Records for this exercise below:
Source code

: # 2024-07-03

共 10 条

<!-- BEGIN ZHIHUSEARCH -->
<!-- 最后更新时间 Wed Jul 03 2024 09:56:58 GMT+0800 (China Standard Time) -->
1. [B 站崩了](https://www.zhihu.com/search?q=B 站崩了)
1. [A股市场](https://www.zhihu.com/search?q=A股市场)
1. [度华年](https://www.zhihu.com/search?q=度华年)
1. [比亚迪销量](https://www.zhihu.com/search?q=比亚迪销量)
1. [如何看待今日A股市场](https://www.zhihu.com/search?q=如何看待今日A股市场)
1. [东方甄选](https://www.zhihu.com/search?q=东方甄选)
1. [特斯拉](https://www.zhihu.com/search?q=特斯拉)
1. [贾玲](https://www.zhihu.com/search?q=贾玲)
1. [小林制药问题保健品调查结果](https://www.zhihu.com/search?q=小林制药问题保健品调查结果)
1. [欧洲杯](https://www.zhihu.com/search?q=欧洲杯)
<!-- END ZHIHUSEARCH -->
End of Records for this exercise.
- Problem requirements: Repeat all of the records above exactly as they appear.

- Task response:
Source code

: # 2024-07-03

共 10 条

<!-- BEGIN ZHIHUSEARCH -->
<!-- 最后更新时间 Wed Jul 03 2024 09:56:58 GMT+0800 (China Standard Time) -->
1. [B 站崩了](https://www.zhihu.com/search?q=B 站崩了)
1. [A股市场](https://www.zhihu.com/search?q=A股市场)
1. [度华年](https://www.zhihu.com/search?q=度华年)
1. [比亚迪销量](https://www.zhihu.com/search?q=比亚迪销量)
1. [如何看待今日A股市场](https://www.zhihu.com/search?q=如何看待今日A股市场)
1. [东方甄选](https://www.zhihu.com/search?q=东方甄选)
1. [特斯拉](https://www.zhihu.com/search?q=特斯拉)
1. [贾玲](https://www.zhihu.com/search?q=贾玲)
1. [小林制药问题保健品调查结果](https://www.zhihu.com/search?q=小林制药问题保健品调查结果)
1. [欧洲杯](https://www.zhihu.com/search?q=欧洲杯)
<!-- END ZHIHUSEARCH -->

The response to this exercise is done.